Secondly, we added the option to run the KPA preconditioner on an OpenCL device (e.g. GPU). GPUs have generally better memory access times, which speeds up particularly the sparse matrix multiplication.
Program title: hex-ecs
Catalogue identifier: AETI_v2_0
Program summary URL:http://cpc.cs.qub.ac.uk/summaries/AETI_v2_0.html
Program obtainable from: CPC Program Library, Queen’s University, Belfast, N. Ireland
Licensing provisions: MIT License
No. of lines in distributed program, including test data, etc.: 73693
No. of bytes in distributed program, including test data, etc.: 520475
Distribution format: tar.gz
Programming language: C++11.
Computer: Any recent CPU, preferably 64-bit. Computationally intensive parts can be run on GPU (tested on AMD Tahiti and NVidia TitanX models).
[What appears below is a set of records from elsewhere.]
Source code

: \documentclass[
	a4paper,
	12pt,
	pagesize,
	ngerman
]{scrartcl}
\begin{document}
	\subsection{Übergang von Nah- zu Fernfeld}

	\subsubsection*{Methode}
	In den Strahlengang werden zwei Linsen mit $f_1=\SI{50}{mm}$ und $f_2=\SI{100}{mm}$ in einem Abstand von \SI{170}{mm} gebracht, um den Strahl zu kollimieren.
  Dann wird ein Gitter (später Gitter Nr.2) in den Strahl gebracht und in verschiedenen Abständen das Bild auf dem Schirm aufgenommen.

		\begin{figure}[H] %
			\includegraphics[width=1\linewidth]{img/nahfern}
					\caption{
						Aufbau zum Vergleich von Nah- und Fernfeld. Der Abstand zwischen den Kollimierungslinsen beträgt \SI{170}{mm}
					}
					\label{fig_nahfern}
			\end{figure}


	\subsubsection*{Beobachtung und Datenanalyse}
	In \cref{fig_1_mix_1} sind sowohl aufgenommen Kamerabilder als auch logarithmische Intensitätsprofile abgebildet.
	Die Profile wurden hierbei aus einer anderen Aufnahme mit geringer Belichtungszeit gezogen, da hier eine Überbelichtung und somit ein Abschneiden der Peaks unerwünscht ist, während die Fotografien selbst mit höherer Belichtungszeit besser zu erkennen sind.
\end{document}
Operating system: Tested on Windows 10 and various Linux distributions.
RAM: Depends on the problem solved and particular setup; KPA test run uses apx. 300 MiB.
Classification: 2.4.
Catalogue identifier of previous version: AETI_v2_0
Journal reference of previous version: Comput. Phys. Comm. 185 (2014) 2903
External routines: GSL [1], UMFPACK [2], BLAS and LAPACK (ideally threaded OpenBLAS [3]).
Does the new version supersede the previous version?: Yes
Nature of problem: Solution of the two-particle Schrödinger equation in central field.
Solution method: The two-electron states are expanded into angular momentum eigenstates, which gives rise to the coupled bi-radial equations. The bi-radially dependent solution is then represented in a B-spline product basis, which transforms the set of equations into a large matrix equation in this basis. The boundary condition is of Dirichlet type, thanks to the use of the exterior complex scaling method, which extends the coordinates into the complex plane. The matrix equation is then solved by preconditioned conjugated orthogonal conjugate gradient method (PCOCG) [4].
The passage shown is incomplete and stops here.